- [Problem requirements]
Every line from the one that includes "2. Flask 1.1.2" to the end of the entries should be written out exactly, with the first and last included.

- [Records drawn from a dataset]
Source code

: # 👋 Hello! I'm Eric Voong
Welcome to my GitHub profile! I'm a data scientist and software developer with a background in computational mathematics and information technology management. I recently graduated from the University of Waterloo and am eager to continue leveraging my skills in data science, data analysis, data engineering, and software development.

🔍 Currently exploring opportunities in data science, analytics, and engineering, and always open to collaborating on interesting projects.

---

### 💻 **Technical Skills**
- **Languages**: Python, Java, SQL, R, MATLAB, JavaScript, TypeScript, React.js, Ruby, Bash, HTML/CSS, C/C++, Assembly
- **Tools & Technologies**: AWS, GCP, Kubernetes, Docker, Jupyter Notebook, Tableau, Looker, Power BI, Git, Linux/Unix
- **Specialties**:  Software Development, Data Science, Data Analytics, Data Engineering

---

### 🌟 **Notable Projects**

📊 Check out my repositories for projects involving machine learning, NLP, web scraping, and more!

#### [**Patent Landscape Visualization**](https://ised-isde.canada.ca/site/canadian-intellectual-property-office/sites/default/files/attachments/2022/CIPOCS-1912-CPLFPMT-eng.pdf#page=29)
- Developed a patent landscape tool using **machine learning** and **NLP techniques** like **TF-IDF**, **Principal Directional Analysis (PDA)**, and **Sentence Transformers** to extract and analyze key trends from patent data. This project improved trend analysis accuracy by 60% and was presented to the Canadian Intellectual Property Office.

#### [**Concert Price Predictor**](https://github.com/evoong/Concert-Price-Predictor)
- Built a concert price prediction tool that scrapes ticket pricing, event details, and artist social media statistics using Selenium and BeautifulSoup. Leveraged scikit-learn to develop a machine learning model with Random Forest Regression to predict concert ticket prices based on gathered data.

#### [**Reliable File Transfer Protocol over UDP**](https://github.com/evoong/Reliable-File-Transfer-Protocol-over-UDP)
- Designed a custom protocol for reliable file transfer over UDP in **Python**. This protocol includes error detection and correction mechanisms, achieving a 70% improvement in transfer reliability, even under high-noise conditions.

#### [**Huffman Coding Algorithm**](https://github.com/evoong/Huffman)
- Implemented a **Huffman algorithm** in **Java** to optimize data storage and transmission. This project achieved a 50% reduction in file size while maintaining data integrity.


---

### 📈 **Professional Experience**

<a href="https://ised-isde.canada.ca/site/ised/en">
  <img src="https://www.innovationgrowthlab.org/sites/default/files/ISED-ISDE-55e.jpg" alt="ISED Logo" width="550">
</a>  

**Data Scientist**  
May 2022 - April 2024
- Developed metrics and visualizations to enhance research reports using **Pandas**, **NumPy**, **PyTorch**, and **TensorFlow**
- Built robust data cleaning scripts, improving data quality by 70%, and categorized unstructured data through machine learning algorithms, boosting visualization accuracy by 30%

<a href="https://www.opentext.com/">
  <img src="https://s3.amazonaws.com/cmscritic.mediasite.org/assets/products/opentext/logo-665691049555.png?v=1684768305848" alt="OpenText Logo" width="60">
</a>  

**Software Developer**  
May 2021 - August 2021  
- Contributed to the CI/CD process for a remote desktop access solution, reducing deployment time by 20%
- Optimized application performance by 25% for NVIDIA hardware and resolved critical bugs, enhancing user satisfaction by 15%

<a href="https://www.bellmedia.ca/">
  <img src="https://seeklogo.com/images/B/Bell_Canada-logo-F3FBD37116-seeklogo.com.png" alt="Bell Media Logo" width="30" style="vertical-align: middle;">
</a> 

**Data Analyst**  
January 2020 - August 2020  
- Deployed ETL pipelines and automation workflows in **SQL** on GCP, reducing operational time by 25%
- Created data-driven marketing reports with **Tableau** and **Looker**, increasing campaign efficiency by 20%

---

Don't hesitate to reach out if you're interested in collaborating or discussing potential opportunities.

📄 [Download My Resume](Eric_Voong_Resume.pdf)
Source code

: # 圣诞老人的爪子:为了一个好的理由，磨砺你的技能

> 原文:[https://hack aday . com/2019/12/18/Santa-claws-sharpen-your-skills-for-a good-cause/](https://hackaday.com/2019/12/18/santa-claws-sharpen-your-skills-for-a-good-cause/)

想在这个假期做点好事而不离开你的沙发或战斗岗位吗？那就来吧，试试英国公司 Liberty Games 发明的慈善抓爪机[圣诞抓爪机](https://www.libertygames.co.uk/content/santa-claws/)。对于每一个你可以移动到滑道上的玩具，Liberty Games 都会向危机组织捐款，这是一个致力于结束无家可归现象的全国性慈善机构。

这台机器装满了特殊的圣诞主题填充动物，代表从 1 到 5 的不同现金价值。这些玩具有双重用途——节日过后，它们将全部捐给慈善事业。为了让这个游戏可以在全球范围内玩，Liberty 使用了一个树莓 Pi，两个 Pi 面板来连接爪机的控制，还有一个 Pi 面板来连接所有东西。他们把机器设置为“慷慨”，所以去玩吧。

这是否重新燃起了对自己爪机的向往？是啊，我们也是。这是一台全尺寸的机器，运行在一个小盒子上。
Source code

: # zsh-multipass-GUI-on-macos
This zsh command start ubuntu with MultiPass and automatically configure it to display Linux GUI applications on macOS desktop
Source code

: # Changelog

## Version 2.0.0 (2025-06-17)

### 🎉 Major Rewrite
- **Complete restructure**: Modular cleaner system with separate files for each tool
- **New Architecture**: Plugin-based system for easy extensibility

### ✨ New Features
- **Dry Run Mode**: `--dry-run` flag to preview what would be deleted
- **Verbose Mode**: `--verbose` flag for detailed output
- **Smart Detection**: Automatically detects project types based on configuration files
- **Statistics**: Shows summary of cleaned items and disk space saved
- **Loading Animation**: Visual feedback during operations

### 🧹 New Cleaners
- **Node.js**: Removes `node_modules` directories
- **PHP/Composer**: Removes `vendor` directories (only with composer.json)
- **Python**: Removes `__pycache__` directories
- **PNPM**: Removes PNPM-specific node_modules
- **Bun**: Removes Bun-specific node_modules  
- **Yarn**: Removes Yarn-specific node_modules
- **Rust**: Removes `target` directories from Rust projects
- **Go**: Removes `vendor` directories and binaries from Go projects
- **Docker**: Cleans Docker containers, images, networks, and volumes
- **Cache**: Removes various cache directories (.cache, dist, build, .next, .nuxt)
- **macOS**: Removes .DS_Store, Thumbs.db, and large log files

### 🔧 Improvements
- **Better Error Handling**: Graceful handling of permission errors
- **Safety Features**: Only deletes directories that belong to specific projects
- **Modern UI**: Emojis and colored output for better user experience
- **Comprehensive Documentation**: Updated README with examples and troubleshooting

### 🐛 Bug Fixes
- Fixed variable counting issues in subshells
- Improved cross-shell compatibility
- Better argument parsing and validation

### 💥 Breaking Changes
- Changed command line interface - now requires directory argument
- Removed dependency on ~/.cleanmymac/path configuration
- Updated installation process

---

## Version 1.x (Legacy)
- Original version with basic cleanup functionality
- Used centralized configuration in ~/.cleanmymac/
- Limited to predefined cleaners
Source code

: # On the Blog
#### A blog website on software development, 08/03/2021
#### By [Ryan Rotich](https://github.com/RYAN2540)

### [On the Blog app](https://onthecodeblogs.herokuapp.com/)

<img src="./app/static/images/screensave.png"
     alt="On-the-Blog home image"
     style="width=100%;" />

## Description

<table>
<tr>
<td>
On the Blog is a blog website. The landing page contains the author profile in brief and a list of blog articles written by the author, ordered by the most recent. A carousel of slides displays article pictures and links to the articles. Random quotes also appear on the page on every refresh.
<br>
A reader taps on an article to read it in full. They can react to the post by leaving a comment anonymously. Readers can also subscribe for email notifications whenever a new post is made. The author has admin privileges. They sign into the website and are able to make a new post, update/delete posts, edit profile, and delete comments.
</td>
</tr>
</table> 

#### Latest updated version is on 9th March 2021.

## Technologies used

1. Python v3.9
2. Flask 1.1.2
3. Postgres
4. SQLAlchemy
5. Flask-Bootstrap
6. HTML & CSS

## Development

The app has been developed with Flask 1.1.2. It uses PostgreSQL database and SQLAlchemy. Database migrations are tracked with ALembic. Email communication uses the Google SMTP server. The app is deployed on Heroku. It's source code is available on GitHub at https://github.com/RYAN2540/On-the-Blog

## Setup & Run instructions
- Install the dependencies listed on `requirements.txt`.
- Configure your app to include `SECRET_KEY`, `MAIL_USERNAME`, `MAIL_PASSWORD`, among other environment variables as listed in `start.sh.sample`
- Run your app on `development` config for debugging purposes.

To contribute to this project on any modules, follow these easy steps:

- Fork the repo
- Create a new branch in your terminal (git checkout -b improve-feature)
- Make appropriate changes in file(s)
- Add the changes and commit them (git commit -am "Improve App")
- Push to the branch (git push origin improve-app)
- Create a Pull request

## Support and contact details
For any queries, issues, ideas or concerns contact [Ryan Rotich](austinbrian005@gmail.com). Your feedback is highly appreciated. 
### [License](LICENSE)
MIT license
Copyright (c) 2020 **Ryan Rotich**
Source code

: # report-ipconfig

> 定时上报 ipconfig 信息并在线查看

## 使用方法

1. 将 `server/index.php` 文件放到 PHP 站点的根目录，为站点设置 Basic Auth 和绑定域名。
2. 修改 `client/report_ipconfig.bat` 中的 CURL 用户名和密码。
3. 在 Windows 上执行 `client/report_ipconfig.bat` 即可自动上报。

- [Answer to the problem]
2. Flask 1.1.2
3. Postgres
4. SQLAlchemy
5. Flask-Bootstrap
6. HTML & CSS

## Development

The app has been developed with Flask 1.1.2. It uses PostgreSQL database and SQLAlchemy. Database migrations are tracked with ALembic. Email communication uses the Google SMTP server. The app is deployed on Heroku. It's source code is available on GitHub at https://github.com/RYAN2540/On-the-Blog

## Setup & Run instructions
- Install the dependencies listed on `requirements.txt`.
- Configure your app to include `SECRET_KEY`, `MAIL_USERNAME`, `MAIL_PASSWORD`, among other environment variables as listed in `start.sh.sample`
- Run your app on `development` config for debugging purposes.

To contribute to this project on any modules, follow these easy steps:

- Fork the repo
- Create a new branch in your terminal (git checkout -b improve-feature)
- Make appropriate changes in file(s)
- Add the changes and commit them (git commit -am "Improve App")
- Push to the branch (git push origin improve-app)
- Create a Pull request

## Support and contact details
For any queries, issues, ideas or concerns contact [Ryan Rotich](austinbrian005@gmail.com). Your feedback is highly appreciated. 
### [License](LICENSE)
MIT license
Copyright (c) 2020 **Ryan Rotich**
Source code

: # report-ipconfig

> 定时上报 ipconfig 信息并在线查看

## 使用方法

1. 将 `server/index.php` 文件放到 PHP 站点的根目录，为站点设置 Basic Auth 和绑定域名。
2. 修改 `client/report_ipconfig.bat` 中的 CURL 用户名和密码。
3. 在 Windows 上执行 `client/report_ipconfig.bat` 即可自动上报。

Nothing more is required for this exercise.